§ What the task requires:
Find every line below that contains the word "configuration" and copy it out.

[[ Entries shown, beginning ]]

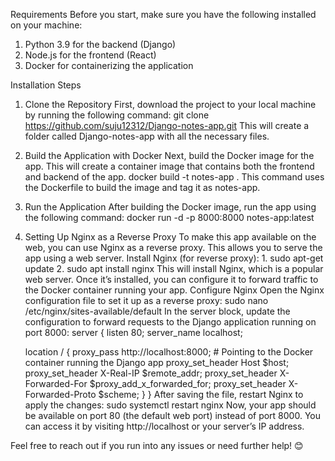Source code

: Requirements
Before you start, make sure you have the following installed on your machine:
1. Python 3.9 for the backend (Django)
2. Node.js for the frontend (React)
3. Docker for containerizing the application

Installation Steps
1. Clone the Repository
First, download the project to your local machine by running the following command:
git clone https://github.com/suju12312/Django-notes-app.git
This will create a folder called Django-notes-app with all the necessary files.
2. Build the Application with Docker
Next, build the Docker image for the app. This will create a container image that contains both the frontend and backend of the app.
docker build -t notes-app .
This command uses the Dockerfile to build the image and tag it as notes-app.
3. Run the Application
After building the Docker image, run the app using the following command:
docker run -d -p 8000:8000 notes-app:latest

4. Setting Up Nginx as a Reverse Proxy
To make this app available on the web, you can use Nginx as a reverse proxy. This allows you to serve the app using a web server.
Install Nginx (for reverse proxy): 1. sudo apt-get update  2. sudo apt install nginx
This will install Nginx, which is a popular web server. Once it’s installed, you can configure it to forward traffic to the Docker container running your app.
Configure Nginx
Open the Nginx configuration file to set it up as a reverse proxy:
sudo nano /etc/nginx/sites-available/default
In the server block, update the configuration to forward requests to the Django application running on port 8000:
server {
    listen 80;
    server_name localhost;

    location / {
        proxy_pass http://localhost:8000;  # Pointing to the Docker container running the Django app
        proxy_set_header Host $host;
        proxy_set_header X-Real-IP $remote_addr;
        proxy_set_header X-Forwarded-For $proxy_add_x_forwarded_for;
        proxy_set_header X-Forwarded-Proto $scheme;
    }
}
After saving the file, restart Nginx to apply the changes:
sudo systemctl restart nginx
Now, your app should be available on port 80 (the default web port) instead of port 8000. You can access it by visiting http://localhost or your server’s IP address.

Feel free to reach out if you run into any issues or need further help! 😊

[[ Entries shown, end ]]
[[ Entries shown, beginning ]]

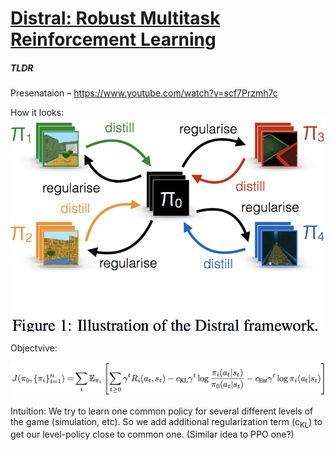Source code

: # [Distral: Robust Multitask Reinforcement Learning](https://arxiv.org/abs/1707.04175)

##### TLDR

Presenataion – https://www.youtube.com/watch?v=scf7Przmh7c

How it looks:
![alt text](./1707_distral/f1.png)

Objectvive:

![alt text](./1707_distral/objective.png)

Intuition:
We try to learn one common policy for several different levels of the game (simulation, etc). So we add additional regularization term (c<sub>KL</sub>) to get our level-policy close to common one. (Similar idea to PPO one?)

[[ Entries shown, end ]]

§ Response to this task:
Open the Nginx configuration file to set it up as a reverse proxy:
In the server block, update the configuration to forward requests to the Django application running on port 8000:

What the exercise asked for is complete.